Rintik hujan mulai reda. Berganti dengan bulan sabit yang tampak ragu dan malu-malu untuk menyunggingkan seulas senyuman. Bintang berkedip-kedip mesra di antara keagungan sinar rembulan. Di sini, aku masih terdiam. ku biarkan semuanya berperang hebat di medan hatiku. Tapi........... semakin ku diam semaikin ku pendam semakin pula terlukis dengan jelas caramu tersenyum, menatapku, berbicara padaku, dan berjalan di sampingku, dengan caramu seperti itu telah berhasil membuat segala apa yang kurasakan menjadi berantakan.

“Kau di sana, duduk tidak jauh dariku, membelakangiku. Kau di sana, tertawa dan bernyanyi dengan lepasnya. Seharusnya kau mengedarkan pandanganmu. Seharusnya kau tahu aku di sini, di belakangmu. Seharusnya kau tahu bagaimana perasaanku padamu.” Celoteh hati.

Ya.........., walaupun aku tidak bisa menjamin kebahagiaan, tapi aku punya cinta untuk kuberikan. Dan dengan cinta itu, aku berjanji akan menjadi laki-laki yang kamu butuhkan.

*****

Tak terasa mataku mengatup pelan. Jeratan benang merah bernamakan cinta yang terpendam itu benar-benar telah mengikatku dalam jurang kenangan.

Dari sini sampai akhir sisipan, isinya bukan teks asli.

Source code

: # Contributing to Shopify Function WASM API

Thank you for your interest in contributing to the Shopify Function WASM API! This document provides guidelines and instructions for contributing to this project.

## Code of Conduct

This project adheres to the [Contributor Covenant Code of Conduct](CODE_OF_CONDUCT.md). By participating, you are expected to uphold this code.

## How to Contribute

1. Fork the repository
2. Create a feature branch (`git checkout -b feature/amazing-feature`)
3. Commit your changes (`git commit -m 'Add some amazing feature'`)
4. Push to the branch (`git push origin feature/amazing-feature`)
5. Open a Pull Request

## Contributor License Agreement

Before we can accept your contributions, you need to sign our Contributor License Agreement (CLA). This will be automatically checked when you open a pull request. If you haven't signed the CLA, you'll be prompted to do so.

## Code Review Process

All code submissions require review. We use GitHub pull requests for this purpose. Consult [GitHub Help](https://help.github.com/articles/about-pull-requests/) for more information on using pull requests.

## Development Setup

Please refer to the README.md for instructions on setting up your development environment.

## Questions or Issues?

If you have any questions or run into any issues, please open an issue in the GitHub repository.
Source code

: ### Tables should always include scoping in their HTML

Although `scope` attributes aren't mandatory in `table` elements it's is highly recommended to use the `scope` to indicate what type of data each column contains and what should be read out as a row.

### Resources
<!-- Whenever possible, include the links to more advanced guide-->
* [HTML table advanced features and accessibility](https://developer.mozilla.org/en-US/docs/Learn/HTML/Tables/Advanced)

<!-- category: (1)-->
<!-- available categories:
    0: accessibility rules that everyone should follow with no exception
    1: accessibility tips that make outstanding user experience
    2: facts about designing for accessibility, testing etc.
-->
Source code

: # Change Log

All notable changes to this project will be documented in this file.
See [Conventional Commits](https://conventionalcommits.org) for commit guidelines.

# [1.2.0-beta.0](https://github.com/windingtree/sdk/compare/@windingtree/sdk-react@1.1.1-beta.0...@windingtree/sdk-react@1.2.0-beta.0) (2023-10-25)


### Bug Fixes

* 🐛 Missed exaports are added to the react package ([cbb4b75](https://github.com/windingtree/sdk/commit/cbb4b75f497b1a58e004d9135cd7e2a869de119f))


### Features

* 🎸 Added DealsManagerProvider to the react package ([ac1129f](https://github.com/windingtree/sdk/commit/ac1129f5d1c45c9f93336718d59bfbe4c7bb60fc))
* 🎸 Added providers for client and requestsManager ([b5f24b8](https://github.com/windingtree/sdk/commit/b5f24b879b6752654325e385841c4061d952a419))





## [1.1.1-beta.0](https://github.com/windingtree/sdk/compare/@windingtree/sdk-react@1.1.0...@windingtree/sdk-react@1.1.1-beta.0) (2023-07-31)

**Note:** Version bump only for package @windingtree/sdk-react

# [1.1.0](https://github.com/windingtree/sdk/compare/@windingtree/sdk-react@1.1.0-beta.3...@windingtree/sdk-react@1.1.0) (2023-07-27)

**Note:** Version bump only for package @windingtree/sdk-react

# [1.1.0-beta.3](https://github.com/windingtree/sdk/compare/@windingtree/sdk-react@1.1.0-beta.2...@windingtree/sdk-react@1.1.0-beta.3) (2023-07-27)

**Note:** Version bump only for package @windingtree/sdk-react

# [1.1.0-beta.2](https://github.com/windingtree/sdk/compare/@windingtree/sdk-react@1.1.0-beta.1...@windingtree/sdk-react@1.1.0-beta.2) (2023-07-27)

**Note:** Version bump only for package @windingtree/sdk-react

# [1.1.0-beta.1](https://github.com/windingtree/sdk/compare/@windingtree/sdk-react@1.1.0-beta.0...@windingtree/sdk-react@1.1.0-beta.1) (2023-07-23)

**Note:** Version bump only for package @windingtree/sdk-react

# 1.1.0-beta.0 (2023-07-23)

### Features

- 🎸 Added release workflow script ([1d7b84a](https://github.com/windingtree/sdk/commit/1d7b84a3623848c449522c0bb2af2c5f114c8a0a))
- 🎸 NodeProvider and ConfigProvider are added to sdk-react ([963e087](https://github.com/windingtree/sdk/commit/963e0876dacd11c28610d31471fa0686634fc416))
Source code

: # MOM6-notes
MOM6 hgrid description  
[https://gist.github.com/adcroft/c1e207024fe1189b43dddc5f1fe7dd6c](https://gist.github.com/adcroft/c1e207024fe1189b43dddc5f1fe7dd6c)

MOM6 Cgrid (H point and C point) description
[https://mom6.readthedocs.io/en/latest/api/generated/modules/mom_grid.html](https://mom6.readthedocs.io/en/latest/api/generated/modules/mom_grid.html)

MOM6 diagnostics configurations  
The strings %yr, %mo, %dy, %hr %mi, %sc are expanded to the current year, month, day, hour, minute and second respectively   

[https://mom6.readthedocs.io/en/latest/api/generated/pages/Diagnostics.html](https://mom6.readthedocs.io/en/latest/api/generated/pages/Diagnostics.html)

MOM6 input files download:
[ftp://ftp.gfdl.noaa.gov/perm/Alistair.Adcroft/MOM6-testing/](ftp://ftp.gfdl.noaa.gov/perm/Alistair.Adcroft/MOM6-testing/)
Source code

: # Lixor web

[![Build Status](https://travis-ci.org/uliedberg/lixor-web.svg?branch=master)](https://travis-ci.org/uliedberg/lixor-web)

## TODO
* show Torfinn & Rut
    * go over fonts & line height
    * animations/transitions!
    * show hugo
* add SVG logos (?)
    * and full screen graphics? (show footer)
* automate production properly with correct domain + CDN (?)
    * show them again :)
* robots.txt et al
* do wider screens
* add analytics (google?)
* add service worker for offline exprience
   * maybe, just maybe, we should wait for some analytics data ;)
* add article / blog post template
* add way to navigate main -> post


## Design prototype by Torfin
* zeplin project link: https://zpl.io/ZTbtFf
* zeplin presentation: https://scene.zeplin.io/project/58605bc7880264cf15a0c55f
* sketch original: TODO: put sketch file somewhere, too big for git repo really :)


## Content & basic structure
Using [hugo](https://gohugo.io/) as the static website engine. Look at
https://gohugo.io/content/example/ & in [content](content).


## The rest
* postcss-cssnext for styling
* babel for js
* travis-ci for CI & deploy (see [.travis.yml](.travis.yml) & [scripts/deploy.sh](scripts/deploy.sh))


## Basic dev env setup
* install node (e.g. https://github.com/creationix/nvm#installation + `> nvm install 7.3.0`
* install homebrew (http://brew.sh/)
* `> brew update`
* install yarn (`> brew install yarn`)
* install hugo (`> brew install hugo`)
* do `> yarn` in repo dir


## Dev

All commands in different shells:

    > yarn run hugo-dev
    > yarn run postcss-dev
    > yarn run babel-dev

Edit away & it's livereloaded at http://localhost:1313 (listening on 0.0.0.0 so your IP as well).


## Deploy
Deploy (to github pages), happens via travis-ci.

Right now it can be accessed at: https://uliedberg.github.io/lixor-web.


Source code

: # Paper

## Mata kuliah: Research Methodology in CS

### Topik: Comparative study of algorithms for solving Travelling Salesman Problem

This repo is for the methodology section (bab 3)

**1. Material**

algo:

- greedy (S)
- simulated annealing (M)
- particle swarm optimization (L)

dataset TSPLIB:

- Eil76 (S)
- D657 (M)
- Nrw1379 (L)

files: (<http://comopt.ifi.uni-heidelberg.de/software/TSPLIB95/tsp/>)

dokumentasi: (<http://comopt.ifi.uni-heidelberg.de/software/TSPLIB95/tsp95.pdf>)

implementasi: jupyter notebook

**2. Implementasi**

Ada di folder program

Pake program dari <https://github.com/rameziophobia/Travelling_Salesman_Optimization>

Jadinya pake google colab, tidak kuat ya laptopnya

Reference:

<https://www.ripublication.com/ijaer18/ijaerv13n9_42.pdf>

Cinta ini derita, ku harap kau juga merasa
Apa yang kurasa tanpa banyak tanda tanya
Rasa ini fakta, selektif bukan posesif
Ku tak ingin berdusta, ku cinta kau Bunga

Dengan lagu itu, kini telah tertumpahkan semua rasa yang bersarang lama di dada. Dan dengan lagu itu juga, kini aku telah siap untuk menyongsong fajar dengan mata dan hati terbuka. Aku telah berhasil menembus pintu yang berisi genangan-genangan kenangan berkat uluran tangan gaib yang menolongku. Apalagi kalau bukan tangan-tangan gaib cinta. Yaaaap.....!!